- _SOURCE INFORMATION_
================================
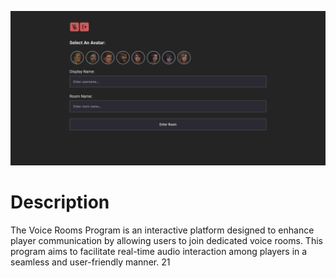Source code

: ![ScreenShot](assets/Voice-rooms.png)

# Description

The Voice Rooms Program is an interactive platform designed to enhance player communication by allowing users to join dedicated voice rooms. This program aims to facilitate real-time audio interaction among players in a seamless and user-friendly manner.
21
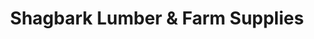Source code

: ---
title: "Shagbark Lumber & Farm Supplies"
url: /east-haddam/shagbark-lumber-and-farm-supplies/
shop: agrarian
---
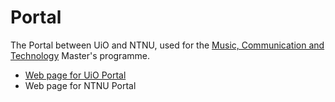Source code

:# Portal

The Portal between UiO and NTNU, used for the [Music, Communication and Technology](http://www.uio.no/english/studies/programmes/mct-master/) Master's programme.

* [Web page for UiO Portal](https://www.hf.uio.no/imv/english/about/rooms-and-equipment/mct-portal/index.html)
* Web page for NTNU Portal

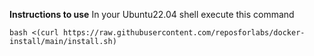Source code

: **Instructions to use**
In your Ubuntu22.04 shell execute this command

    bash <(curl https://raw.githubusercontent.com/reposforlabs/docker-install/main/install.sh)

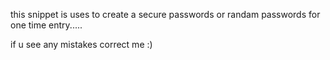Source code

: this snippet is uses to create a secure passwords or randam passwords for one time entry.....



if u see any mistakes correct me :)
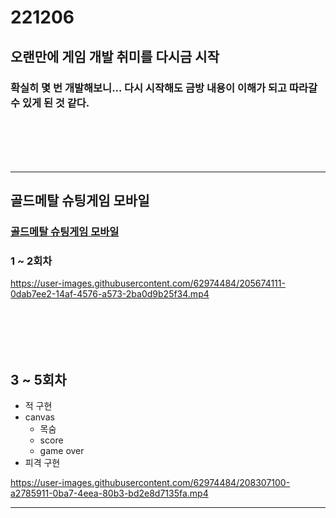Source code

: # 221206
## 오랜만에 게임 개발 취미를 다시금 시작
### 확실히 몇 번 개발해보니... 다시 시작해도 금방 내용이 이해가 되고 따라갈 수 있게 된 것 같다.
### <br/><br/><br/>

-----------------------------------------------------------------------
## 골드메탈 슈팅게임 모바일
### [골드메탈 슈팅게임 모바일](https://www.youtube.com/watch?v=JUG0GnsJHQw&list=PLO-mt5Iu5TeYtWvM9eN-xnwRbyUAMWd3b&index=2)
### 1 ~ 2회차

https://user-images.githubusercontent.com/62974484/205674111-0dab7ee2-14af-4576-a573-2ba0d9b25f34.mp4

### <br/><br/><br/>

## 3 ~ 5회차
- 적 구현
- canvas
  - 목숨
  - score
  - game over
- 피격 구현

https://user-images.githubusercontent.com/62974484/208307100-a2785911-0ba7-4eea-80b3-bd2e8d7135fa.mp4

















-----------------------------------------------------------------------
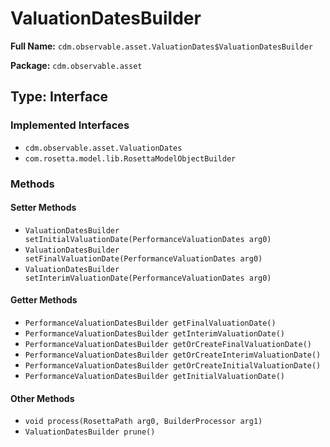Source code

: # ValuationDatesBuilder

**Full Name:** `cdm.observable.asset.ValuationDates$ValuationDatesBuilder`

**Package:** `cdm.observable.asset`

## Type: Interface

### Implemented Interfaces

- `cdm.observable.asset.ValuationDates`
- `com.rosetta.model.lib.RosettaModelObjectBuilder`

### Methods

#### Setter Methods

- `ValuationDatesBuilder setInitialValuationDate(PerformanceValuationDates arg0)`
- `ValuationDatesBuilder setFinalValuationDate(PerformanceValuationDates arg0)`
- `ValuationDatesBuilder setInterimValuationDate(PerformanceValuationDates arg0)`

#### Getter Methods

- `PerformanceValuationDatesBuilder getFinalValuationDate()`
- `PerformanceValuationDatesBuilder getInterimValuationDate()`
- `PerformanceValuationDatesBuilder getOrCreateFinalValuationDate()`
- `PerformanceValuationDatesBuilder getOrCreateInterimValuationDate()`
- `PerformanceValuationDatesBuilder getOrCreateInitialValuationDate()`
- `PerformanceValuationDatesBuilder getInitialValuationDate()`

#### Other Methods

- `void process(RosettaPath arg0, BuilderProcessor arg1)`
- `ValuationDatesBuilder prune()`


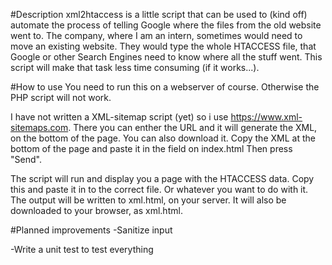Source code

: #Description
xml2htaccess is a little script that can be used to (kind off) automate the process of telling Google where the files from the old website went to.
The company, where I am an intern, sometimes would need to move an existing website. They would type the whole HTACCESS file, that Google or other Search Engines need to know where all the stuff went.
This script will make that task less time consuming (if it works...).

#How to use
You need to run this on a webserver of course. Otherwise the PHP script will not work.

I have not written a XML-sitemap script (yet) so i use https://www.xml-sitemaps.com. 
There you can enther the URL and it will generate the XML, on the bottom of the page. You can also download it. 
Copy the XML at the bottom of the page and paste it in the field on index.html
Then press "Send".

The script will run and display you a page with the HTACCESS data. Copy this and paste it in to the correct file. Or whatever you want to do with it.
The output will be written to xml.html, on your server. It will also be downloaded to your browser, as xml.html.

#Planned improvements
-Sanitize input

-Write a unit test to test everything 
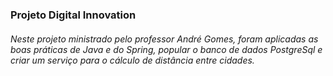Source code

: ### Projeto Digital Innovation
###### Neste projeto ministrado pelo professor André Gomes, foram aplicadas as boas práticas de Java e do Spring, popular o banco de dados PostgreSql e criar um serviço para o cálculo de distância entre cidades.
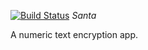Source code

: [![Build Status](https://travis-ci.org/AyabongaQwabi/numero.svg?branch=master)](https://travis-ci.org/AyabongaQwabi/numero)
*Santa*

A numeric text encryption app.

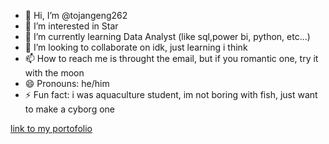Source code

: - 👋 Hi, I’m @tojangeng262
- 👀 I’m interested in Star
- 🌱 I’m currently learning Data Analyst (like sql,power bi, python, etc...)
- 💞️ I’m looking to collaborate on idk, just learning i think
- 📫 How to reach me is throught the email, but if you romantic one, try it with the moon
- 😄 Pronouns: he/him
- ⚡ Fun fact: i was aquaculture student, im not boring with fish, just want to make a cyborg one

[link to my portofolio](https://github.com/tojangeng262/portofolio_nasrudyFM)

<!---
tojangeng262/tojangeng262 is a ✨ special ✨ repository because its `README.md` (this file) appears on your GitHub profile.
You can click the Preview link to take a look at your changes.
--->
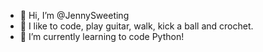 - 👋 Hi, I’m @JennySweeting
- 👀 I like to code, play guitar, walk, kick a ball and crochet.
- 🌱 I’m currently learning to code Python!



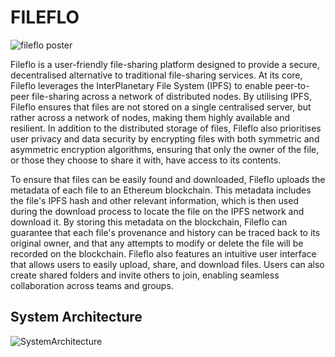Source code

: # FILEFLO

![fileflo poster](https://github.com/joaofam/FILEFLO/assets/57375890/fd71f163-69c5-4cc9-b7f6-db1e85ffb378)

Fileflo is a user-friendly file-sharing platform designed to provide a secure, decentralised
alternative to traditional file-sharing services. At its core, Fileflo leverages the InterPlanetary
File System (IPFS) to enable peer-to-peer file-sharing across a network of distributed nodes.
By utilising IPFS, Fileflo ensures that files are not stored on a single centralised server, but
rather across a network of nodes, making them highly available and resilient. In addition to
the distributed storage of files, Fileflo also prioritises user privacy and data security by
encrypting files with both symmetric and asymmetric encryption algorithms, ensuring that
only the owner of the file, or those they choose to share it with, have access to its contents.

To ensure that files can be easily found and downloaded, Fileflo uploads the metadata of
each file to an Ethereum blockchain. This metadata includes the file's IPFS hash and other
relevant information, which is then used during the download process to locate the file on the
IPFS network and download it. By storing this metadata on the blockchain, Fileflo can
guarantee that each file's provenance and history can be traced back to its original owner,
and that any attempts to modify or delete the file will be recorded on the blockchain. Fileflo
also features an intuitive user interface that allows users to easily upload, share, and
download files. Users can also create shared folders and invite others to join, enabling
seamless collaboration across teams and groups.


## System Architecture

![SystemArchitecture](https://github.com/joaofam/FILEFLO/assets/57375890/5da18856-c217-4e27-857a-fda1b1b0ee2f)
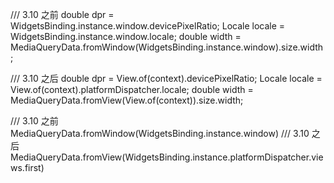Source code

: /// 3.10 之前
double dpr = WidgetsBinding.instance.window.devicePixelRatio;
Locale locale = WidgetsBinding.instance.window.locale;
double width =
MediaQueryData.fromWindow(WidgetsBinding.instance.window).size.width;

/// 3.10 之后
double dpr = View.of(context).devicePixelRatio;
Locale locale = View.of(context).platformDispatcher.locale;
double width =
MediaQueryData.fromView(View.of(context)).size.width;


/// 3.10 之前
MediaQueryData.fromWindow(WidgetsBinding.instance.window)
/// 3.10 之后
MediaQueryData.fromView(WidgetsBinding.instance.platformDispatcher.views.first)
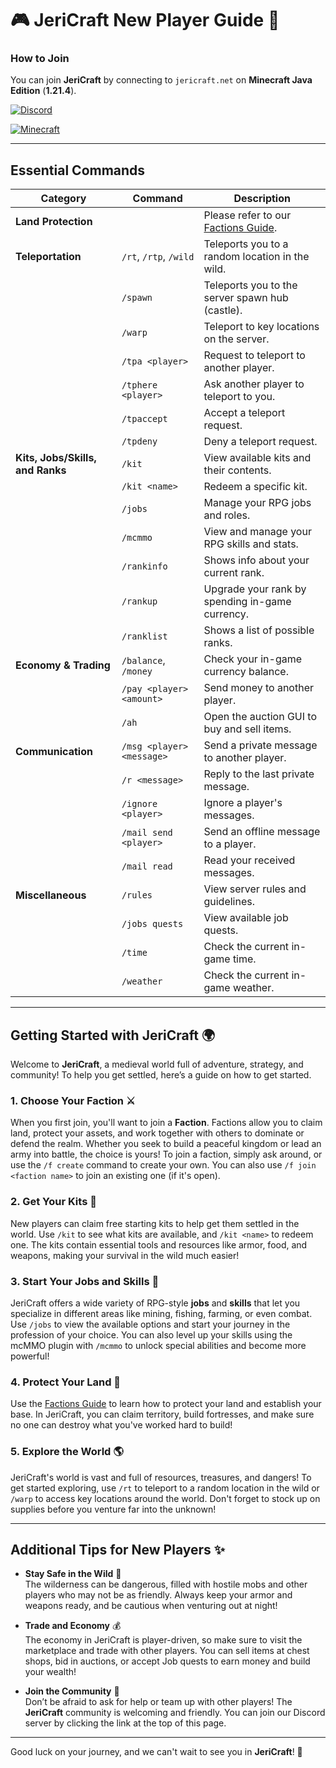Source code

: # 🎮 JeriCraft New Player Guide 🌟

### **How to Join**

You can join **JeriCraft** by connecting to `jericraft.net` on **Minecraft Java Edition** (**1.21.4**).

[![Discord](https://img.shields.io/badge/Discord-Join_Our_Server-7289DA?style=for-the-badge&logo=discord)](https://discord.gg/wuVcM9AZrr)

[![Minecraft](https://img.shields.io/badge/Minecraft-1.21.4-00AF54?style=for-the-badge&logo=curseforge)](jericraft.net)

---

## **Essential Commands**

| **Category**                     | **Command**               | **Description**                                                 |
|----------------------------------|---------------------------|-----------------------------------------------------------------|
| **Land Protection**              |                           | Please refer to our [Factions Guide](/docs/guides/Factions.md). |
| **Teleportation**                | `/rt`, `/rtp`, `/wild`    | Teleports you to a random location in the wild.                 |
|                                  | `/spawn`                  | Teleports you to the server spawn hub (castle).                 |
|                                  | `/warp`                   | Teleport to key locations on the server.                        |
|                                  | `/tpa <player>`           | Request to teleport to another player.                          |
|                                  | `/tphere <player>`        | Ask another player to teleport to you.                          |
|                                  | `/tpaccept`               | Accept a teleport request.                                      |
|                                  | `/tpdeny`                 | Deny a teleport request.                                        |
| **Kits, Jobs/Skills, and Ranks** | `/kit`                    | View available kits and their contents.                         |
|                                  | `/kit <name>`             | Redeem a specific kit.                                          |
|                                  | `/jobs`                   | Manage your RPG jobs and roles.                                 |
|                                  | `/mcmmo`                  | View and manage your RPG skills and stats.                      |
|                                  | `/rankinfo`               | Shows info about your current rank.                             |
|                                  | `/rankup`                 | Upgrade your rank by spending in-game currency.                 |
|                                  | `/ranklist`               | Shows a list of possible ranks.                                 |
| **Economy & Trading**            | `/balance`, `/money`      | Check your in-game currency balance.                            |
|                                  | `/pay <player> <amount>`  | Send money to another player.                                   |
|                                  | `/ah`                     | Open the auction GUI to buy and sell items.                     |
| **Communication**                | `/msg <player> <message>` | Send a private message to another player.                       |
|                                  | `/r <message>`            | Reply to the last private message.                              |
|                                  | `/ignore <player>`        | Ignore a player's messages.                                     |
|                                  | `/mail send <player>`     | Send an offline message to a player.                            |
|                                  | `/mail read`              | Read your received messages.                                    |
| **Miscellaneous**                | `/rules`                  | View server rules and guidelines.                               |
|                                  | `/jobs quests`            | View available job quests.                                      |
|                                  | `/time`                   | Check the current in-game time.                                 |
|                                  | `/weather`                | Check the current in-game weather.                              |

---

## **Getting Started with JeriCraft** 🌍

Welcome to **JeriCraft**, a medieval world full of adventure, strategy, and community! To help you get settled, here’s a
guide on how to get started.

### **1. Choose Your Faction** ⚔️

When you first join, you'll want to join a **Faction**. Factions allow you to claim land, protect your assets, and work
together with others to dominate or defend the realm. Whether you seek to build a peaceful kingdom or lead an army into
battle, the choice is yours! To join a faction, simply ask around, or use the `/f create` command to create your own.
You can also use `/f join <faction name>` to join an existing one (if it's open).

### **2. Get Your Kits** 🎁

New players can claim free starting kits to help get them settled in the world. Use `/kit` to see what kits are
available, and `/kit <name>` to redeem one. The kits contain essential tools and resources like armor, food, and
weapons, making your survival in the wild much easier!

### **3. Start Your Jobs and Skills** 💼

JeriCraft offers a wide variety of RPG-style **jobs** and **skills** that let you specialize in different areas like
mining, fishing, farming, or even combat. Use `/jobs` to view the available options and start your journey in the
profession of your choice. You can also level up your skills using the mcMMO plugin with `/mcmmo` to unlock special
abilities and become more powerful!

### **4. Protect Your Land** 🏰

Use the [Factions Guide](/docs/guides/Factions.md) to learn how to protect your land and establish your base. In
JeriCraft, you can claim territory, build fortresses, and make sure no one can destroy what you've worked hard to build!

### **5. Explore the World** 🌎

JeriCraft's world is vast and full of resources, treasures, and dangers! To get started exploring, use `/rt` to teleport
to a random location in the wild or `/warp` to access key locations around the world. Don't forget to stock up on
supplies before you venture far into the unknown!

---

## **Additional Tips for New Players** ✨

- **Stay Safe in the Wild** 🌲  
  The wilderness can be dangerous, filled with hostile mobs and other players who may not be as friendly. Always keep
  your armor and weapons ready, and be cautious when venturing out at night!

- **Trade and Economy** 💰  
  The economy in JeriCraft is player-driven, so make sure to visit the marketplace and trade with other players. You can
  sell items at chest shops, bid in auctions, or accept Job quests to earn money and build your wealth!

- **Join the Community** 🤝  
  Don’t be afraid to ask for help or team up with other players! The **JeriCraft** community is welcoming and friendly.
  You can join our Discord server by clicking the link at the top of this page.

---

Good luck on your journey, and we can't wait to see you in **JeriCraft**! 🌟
================================
What are the lines, exactly as written above, from the line with "profession of your" to the line with "You can join our", both included? Output only those.

- _FINAL ANSWER_
profession of your choice. You can also level up your skills using the mcMMO plugin with `/mcmmo` to unlock special
abilities and become more powerful!

### **4. Protect Your Land** 🏰

Use the [Factions Guide](/docs/guides/Factions.md) to learn how to protect your land and establish your base. In
JeriCraft, you can claim territory, build fortresses, and make sure no one can destroy what you've worked hard to build!

### **5. Explore the World** 🌎

JeriCraft's world is vast and full of resources, treasures, and dangers! To get started exploring, use `/rt` to teleport
to a random location in the wild or `/warp` to access key locations around the world. Don't forget to stock up on
supplies before you venture far into the unknown!

---

## **Additional Tips for New Players** ✨

- **Stay Safe in the Wild** 🌲  
  The wilderness can be dangerous, filled with hostile mobs and other players who may not be as friendly. Always keep
  your armor and weapons ready, and be cautious when venturing out at night!

- **Trade and Economy** 💰  
  The economy in JeriCraft is player-driven, so make sure to visit the marketplace and trade with other players. You can
  sell items at chest shops, bid in auctions, or accept Job quests to earn money and build your wealth!

- **Join the Community** 🤝  
  Don’t be afraid to ask for help or team up with other players! The **JeriCraft** community is welcoming and friendly.
  You can join our Discord server by clicking the link at the top of this page.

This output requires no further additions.